25.01.2002 Героиня вечера Ольга Петосина. Стихи - чистой воды символизм, требуют напряженного внимания, интересны тем, что она очень явно уходит от рифм - вот идут строки ритмические и рифма просится подходящая, а она - раз в сторону, другое слово, созвучное, но не в рифму, и так постоянно, т.е. явно метод такой. 
Потом некий Сергей Абрамов (новенький, 50 лет, бывший лесной пожарник, коллега Коли Хоничева) почитал свои стихи. Поэтическое мышление просматривается, собственное видение, образы, связанные с его профессией (часто слова дым, пожар, даже цокот лошадиных копыт сравнивается с треском костра), но художественная палитра бедна, в зачаточном состоянии, чувствуется, что сам поэзию читает мало (если читает), рифмы слабые и размер какой угодно, совершенно не выдерживается - в общем, вечная беда самобытных поэтов.
Был ещё второй дядечка, ну тот - чистый валенок. Ходили бы хоть на «Томский Автограф», может, что путное и сотворили, но поздно!

Вот он - недостаток образования. Тянет к себе поэзия, что-то там, в глубине шевелится, а почва неудобная, не удобренная (мал запас слов, нет знаний правил элементарного стихосложения), а самое главное - мал запас художественных образов, который дает классическое образование, жизненный опыт, широкий кругозор. В пятьдесят лет опыт уже есть - а кругозор ограничен. Где был, кроме томских лесов? Что видел? С кем общался? Что слышал, читал? Без этого запаса, даже и с богатым даром в душе, ничего путного не создашь, или создашь пару-тройку из двухсот некчемных, так кто тебя воспримет, как творческую личность, если так беден выход чего-то стоящего? Понятно, не касается это разве безоговорочных поэтических гениев: им рифмы, образы и слова свыше "нашёптываются".
 
15.03.2002 …на "ТА" Александр Панов, редчайший гость. Его вечер был в самом начале существования «ТА», очень мне понравился тогда - ироничный, спокойный, по-умному добрый. Стихи очень хорошие, классные, на мой взгляд. Ничуть не хуже тех, что печатают в толстых столичных журналах. Он читал свои произведения и новые, и старые (последние посвятил женщинам - отзвук 8 марта), причем сделал игру, мол, заказывайте страницу и говорите, какой женщине посвящаете - были очень интересные совпадения.
Потом представились четыре новых посетителя со своими стихами, один очень хорошее прочел с философским подтекстом о времени и смысле жизни, но длинноватое. Остальные - шелупонь.
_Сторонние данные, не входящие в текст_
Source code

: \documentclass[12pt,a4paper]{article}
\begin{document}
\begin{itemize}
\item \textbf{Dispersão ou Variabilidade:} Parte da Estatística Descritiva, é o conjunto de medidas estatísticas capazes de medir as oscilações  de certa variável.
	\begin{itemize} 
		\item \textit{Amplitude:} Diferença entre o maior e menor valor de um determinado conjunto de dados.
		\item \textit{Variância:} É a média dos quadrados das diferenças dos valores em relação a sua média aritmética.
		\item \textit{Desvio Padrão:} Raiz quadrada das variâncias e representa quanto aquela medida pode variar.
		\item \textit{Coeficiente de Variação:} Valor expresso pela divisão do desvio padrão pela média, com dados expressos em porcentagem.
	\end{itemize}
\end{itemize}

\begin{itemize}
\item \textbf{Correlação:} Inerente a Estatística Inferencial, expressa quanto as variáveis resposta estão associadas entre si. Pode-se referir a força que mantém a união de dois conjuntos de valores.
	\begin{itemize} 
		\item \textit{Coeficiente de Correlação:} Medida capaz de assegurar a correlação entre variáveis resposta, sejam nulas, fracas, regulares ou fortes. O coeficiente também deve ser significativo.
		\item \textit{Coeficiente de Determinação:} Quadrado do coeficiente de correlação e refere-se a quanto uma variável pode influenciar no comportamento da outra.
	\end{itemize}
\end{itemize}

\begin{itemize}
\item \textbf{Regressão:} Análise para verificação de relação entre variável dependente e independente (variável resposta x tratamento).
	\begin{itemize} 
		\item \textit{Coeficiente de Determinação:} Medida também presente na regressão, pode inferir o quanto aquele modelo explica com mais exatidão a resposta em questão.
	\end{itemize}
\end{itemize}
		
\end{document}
И вот что еще. В "Томском Вестнике" появилась статья об Ольге Беловой  (я не читала), а рядом была помещена Крюковская статья, которую Ольга Геннадьевна вслух зачитала. Статья на тему: как много появилось сборников с "шелупонью"; мол, меценаты, которые дают деньги на этот поэтический мусор, развращают публику - и "поэт", и его читатель полагает, что приобщились "поэзии", хотя содержание этих сборников - чистый графоманский бред, который даже литературой не назовешь. Это рифмованные реплики на скамейке у подъезда, иногда интересные лишь говорящему, но даже если содержание и может кого-то задеть, то форма - никуда не годится. Она может поразить невзыскательного читателя (как правило, родственника или знакомого этого поэта) "складностью", но человек с развитым вкусом к литературе, (а к поэзии - в особенности), прочтя первые строки, с досадой и сожалением о потерянном кем-то на написание и издание этой книжки и времени, и других затратах, положит книжку и уже никогда не потянется к полке за томиком с фамилией этого автора.
 
(Дома посмотрела Цветаевскую статью "Поэт о критике", там есть о том же: "плодить маленьких поэтов грех и вред. Плодить чистых ремесленников поэзии - плодить глухих музыкантов. Провозгласив поэзию ремеслом, вы втягиваете в нее круги, для нее не созданные, всех тех, кому не дано. "Раз ремесло - почему не я?" Читатель становится писателем, а настоящий читатель, одолеваемый бесчисленными именами и направлениями (чем меньше ценность, тем ярче вывеска), отчаявшись, совсем перестает читать»).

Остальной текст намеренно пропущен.